ゲームセンターのとなりがラーメン屋さんだったので
とりあえず昼メシはラーメンにした。
都心の有名ラーメン店と同じ味。
ん?

これ、このまえ、
港区西麻布で食べてたやつじゃん。


時空をまたいで、これはヤバイ。
しまった。
港区西麻布であたしがラーメン食べてるほうの時空では、豆は節分の時期しか買えないはずだ。
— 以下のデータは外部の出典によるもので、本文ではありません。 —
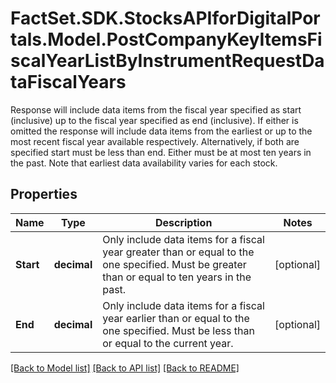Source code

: # FactSet.SDK.StocksAPIforDigitalPortals.Model.PostCompanyKeyItemsFiscalYearListByInstrumentRequestDataFiscalYears
Response will include data items from the fiscal year specified as start (inclusive) up to the fiscal year specified as end (inclusive). If either is omitted the response will include data items from the earliest or up to the most recent fiscal year available respectively. Alternatively, if both are specified start must be less than end. Either must be at most ten years in the past. Note that earliest data availability varies for each stock.

## Properties

Name | Type | Description | Notes
------------ | ------------- | ------------- | -------------
**Start** | **decimal** | Only include data items for a fiscal year greater than or equal to the one specified. Must be greater than or equal to ten years in the past. | [optional] 
**End** | **decimal** | Only include data items for a fiscal year earlier than or equal to the one specified. Must be less than or equal to the current year. | [optional] 

[[Back to Model list]](../README.md#documentation-for-models) [[Back to API list]](../README.md#documentation-for-api-endpoints) [[Back to README]](../README.md)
はたして。手元にある未開封の節分豆を確認してみると、中身は空になっていた。そもそも中身が節分豆だと証明することすらできない、ただの袋。


世界5分前仮説は。
一介の作家ごときが、
本来踏み込んではいけない領域ですね。


先生の嬉しそうな声が、脳裏によみがえる。
ほとんど心臓を締めあげられるほどの、衝撃。
三重県内をどう探しても、先生の痕跡にたどり着くのは不可能で。そもそもこの時空には先生はいない。
探せば探すほど、不在証明が積み重なるだけだ。


失意とともにあたしは歌舞伎町の自分の事務所に戻り。厳然たる事実として、先生からいただいた思い出の品は、すべて消失していた。
先日預かったばかりの原稿は、すべて白紙にもどっており。先生が節分豆を好んでいたことさえ、いまとなっては、あたしの妄想かもしれない。
もしかしたら、すべての作品を書いていたのはあたしで、それを先生から預かっているあたしは編集者、という架空の演技をしていただけなのだ。
先生という、
あたし好みのキャラクターを
あたしの人生に登場させるためだけに。


愛らしい彼女の筆跡はすべて消え、
見慣れたあたし自身の手書き原稿だけが残っていた。
なんだ。
脳内での自問自答を投影していただけだったのか。
ひどい喪失感のなか、
それでもあたしは
今後も創作活動を続けると誓った。


たとえ妄想の産物だとしても。
あたしは、
あなたに、
また会いたい。


そうは言っても、
今日これから続きの原稿を書く気力は、
もう、まったくないのだけれど、、、、、、、。









メールの受信音で目が覚めた。
台風接近のため、今夜の夜勤は中止の報せ。
枕元が濡れていて、顔もタオルでふいた。
夢で、よかった。
勤務が控えている状況での睡眠は
起きる時間が決まっているせいで
どうしても(生き急ぐ、ならぬ)眠り急ぐ感じになるので、そのことも影響したのかもしれない。


それにしたって。
現実世界に彼女は実在しているが。
考えてみれば、直接会ったことはまだ、ないわけで。
すべては、わたし自身が生み出した妄想かもしれない。
それに━━━━直接会ってみたところで、
それだって、ただのホログラムかもしれないぞ!?
現実って、そもそも何なんだろう??


そうは言っても。
彼女からもらった思い出の品をすべて確認。
ああ、たしかに消失してない。よかったー💕
それに彼女は節分豆なんか食べないよね。
あたしも買ったことないし、在庫もないし。